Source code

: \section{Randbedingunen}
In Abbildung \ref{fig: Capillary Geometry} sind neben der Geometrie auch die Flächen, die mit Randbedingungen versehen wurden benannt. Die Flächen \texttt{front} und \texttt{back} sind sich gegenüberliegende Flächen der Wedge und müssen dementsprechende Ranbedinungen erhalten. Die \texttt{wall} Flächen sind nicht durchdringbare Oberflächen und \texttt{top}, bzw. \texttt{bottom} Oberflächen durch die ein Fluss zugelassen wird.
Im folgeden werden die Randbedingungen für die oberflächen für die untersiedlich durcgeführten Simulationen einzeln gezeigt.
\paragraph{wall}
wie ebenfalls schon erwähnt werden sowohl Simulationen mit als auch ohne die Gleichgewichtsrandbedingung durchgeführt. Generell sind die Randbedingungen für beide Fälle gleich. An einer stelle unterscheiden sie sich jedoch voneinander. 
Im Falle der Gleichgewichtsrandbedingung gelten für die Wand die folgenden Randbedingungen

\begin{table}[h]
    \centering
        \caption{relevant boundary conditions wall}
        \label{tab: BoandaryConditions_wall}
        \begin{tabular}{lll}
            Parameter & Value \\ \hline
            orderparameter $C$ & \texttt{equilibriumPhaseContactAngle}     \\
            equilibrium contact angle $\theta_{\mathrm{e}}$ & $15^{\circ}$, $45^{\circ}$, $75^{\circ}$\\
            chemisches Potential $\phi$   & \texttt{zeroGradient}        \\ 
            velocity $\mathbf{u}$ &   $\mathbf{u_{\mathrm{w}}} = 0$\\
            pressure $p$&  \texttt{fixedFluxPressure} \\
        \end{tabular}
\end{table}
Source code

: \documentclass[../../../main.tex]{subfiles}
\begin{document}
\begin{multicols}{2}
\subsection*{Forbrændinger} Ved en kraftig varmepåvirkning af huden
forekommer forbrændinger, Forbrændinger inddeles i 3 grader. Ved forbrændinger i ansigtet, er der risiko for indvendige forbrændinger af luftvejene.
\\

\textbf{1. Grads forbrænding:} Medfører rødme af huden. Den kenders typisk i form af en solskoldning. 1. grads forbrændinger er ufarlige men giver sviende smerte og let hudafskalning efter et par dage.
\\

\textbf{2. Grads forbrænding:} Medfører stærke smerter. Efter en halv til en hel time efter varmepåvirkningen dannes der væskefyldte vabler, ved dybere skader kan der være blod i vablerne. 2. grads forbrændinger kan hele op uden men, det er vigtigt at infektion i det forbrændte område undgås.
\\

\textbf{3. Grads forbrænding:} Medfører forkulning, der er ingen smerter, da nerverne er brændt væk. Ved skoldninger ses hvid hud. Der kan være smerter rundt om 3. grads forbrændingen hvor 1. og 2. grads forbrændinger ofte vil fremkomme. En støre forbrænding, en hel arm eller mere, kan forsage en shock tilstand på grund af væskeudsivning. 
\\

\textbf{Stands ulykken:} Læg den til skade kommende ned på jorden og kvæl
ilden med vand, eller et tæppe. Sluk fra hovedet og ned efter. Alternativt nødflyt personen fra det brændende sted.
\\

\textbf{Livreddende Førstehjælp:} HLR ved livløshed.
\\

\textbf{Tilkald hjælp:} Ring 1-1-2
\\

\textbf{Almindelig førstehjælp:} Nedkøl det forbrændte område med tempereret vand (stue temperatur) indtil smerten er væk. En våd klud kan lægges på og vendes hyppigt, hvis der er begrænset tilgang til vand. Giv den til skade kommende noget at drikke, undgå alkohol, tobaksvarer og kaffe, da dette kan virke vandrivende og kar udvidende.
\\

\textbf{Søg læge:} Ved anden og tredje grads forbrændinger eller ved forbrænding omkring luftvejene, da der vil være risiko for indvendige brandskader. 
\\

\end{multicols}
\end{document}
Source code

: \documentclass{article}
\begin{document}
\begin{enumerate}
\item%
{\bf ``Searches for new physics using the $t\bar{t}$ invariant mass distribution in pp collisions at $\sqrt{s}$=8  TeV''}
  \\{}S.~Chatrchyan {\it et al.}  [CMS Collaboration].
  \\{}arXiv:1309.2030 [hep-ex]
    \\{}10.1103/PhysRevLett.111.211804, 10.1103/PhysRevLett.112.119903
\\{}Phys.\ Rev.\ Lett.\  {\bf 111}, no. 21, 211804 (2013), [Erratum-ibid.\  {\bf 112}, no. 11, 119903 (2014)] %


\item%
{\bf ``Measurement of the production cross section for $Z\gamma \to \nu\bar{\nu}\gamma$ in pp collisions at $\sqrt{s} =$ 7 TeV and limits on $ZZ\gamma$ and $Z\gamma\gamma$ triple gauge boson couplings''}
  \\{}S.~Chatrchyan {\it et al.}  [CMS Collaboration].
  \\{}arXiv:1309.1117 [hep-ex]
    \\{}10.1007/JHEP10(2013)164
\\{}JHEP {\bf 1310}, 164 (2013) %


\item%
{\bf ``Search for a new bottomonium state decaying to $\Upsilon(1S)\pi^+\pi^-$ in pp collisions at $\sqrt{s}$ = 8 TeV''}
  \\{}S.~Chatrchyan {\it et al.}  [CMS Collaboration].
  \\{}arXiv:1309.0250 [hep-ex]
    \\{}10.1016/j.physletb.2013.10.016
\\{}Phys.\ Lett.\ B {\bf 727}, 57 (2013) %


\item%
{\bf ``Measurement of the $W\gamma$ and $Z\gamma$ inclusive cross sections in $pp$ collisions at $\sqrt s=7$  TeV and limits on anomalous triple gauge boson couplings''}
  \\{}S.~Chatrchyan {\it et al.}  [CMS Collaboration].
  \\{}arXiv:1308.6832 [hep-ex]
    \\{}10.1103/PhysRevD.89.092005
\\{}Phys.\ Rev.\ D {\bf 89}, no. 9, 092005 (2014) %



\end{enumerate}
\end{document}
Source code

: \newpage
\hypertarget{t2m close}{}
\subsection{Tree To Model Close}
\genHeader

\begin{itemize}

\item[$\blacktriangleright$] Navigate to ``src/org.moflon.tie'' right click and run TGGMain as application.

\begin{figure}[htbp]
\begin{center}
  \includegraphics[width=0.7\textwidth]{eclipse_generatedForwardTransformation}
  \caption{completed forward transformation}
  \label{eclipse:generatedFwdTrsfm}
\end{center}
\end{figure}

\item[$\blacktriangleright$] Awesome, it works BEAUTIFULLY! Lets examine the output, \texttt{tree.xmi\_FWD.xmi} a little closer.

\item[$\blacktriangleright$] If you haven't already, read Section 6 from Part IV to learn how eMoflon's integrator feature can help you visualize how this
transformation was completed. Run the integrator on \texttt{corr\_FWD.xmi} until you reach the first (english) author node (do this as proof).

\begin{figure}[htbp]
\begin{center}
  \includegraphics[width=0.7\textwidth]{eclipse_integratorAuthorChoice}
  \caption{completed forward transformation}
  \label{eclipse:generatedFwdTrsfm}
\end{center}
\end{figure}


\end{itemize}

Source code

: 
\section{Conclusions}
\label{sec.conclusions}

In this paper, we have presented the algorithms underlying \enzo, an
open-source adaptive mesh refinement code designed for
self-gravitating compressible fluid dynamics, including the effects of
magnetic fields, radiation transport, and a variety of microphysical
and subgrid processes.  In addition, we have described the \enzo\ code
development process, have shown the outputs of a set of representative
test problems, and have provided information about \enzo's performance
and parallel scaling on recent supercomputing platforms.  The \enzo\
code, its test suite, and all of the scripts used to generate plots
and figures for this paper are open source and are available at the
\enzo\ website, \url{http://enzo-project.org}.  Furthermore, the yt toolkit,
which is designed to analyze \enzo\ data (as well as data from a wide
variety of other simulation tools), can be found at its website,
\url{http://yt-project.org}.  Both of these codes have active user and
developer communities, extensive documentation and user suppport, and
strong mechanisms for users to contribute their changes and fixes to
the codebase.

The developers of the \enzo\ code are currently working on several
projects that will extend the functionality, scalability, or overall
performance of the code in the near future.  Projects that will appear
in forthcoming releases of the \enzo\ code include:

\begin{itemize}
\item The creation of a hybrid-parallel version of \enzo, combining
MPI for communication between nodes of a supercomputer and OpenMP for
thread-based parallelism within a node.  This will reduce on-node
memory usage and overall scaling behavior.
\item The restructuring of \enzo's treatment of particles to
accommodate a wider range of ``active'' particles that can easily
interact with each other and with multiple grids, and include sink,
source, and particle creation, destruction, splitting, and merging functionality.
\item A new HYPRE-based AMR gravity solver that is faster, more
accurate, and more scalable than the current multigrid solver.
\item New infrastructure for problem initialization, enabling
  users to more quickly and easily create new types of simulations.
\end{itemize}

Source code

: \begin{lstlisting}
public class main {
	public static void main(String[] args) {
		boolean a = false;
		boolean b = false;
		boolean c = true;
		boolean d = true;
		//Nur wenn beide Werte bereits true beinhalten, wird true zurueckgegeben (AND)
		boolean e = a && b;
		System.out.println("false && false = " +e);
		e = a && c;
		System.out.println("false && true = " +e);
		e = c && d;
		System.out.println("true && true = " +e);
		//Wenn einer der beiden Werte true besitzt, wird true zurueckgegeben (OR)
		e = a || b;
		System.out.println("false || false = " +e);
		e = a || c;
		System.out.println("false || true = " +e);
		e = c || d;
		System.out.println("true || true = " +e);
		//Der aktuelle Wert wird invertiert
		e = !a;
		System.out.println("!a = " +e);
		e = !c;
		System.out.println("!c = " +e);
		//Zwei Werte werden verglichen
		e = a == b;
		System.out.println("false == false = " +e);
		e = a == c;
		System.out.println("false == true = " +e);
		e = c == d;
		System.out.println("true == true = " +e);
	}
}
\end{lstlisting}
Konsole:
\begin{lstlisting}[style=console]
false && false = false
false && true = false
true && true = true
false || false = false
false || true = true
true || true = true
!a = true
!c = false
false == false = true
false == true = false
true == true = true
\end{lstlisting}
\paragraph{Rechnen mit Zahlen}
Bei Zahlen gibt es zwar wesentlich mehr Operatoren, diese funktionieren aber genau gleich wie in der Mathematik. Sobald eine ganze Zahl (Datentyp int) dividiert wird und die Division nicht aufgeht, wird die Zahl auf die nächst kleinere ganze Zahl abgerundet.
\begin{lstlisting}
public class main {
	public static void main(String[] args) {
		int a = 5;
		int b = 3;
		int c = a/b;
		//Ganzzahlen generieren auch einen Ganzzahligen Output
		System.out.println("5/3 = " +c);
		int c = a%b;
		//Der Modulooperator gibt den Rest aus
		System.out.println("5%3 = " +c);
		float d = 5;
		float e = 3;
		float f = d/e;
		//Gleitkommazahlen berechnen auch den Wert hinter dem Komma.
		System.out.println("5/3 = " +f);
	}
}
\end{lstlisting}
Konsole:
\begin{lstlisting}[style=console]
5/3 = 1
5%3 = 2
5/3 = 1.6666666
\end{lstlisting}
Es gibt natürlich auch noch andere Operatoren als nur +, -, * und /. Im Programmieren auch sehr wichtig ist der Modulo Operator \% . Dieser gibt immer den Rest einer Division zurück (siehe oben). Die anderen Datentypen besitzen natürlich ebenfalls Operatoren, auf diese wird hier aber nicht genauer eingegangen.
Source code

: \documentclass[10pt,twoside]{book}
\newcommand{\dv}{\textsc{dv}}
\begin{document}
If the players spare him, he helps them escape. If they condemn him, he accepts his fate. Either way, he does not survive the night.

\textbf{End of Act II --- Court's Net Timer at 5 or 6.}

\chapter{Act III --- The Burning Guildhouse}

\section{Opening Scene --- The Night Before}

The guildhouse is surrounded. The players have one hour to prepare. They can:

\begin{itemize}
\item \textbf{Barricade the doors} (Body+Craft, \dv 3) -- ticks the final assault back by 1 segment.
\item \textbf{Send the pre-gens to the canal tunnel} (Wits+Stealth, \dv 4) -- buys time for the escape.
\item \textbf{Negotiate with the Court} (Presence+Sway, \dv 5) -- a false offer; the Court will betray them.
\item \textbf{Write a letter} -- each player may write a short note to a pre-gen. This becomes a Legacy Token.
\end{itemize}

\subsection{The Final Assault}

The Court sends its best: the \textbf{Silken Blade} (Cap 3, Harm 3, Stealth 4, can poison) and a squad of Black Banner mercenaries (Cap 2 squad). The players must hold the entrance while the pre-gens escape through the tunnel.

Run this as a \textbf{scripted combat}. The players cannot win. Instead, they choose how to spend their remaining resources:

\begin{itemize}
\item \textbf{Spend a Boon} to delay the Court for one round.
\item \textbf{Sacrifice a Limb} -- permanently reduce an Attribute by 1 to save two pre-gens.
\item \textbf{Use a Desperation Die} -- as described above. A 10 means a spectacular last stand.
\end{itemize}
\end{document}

▶ **INSTRUCTIONS TO FOLLOW**: Looking through the data above, count the lines that include the string "collisions" and give only the count.

▶ **EXERCISE ANSWER**: 4